COPENHAGEN (Reuters) - Danish wind turbine maker Vestas (VWS.CO) will cut 2,335 jobs in a bid to restore profitability after rising costs wiped out its 2011 earnings.
Vestas Wind Systems A/S said the cuts, about a tenth of its workforce, would help reduce costs by more than 150 million euros ($190.3 mln) by year-end. Another 1,600 jobs could go at U.S. units later this year if a tax credit for renewable energy is not extended.
The world’s biggest wind turbine maker is battling fierce competition, including from Chinese rivals, as well as the threat of subsidy cuts for renewable energy by hard-pressed governments forced to tighten budgets.
Formerly a darling of investors, the wind industry has been hit in the crisis by overcapacity and sliding turbine prices.
Late in 2011, Vestas was hit by cost overruns in product development and delayed revenues which last week forced it to issue its second profit warning in just three months.
Vestas said that Chief Executive Ditlev Engel would stay in his post but Chief Financial Officer Henrik Norremark will become chief operating officer and act also as CFO until a new finance chief is found.
Danish media had speculated that Engel could be forced out.
“I have not offered the board to step down because I don’t think that would be the right thing for Vestas,” Engel told a news conference. “We have delivered some really good results and I don’t have any doubts that we can deliver some good results in the future.”
“The challenges we have faced in the fourth quarter of 2011 have given us a credibility problem.
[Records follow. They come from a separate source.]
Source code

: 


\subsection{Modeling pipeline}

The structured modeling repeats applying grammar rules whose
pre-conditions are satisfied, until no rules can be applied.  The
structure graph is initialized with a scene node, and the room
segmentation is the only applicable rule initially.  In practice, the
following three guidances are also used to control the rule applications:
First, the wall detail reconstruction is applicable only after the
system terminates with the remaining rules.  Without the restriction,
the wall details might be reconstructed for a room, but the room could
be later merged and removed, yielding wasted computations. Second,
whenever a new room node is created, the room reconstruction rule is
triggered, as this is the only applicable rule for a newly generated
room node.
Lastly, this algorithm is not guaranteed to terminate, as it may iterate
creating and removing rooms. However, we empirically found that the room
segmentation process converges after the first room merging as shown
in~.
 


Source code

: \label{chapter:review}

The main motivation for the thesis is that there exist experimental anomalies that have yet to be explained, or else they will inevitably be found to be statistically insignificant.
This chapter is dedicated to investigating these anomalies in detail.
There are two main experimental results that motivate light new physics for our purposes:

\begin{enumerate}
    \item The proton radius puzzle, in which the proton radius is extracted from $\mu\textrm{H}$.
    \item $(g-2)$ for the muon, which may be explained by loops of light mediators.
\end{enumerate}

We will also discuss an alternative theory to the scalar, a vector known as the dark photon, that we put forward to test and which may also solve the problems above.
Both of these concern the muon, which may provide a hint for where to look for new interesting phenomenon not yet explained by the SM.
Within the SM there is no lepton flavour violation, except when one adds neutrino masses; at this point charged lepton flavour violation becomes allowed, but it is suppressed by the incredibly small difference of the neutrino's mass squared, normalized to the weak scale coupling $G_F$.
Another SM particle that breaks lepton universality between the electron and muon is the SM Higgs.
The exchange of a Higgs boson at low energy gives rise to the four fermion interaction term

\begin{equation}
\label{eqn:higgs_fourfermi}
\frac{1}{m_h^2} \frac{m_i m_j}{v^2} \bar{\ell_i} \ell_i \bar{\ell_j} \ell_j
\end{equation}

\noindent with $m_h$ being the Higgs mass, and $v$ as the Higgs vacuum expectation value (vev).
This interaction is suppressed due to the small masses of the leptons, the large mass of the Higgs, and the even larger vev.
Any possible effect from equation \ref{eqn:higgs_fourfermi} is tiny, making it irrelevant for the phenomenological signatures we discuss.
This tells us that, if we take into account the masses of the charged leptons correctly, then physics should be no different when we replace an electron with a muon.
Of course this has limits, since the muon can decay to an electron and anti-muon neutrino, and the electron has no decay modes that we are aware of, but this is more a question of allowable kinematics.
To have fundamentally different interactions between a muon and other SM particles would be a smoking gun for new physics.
It is not undeserved,” Engel said in a statement.
Engel said that the job cuts were one of many steps the company was taking to bring down costs to ready the company for an international economic downturn and prepare for a possible worsening of the U.S. market next year.
The executive management team will be expanded to six from the current two members to include heads of manufacturing, sales, turbines development and global solutions and services, Vestas said. The company will merge a number of production units and administrative functions.
It will shut a tower factory with 350 workers in the town of Varde in Denmark, but 1,600 of the total redundancies would be salaried administrative workers and 735 hourly-paid employees.
“We have no plans to shut more plants,” Engel told Reuters.
After the planned layoffs, which were in line with analysts’ expectations for 2,000-3,000, Vestas will employ about 20,400 globally, including 5,300 in Denmark, Vestas said.
Vestas shares, which dropped as much as 7 percent, traded down 6.3 percent by 1509 GMT, against a 0.8 percent drop in the S&P Global Clean Energy index .SPGTCLEE. The stock is trading at 8-1/2 year lows after losing two-thirds of its value in 2011.
“We believe investors were hoping that there would be more changes at Vestas, in terms of both economical and managerial consequences,” Nordea said in a note to clients.
On January 3, Vestas shocked the market by warning that increased product development costs and delayed revenues had wiped out its 2011 profit. It had expected an operating profit of 255 million euros.
It said 2011 earnings before interest and tax (EBIT) would be zero while revenues would be around 6 billion euros instead of an already downgraded estimate of 6.4 billion euros.
It was Engel’s third profit warning since August 2010. He also abandoned in November the group’s 2015 targets for revenue of 15 billion euros and an EBIT margin of 15 percent and adopted a goal for a “high single-digit” EBIT margin in the medium term.
It said the new measures would support that margin target.
Vestas said last week that it learned in the final days of 2011 that costs related mainly to ramping up manufacturing of its V112-3.0 MW turbine grew out of control. Analysts said this has stoked fears that the problems could spread.
Vestas stands atop a record backlog of orders but solar and wind power are facing possible subsidy cuts as many of their mature markets are weighed down by swelling public deficits and weak economies which have hit energy investment.
Vestas has warned that the possible expiry in the United States of the Production Tax Credit (PTC) at the end of 2012 could lead to a very difficult 2013 in the U.S. market.
The PTC gives a 2.2-cent per kilowatt-hour benefit for the first 10 years of a renewable energy facility’s operation.
Vestas has invested $1 billion in its U.S. manufacturing and research operations, mainly four plants in Colorado.
“We are now preparing Vestas for the situation where one of our largest single markets, the USA, may be facing a tough 2013,” Engel said. “This will have a huge impact on our business, if we do not act now.”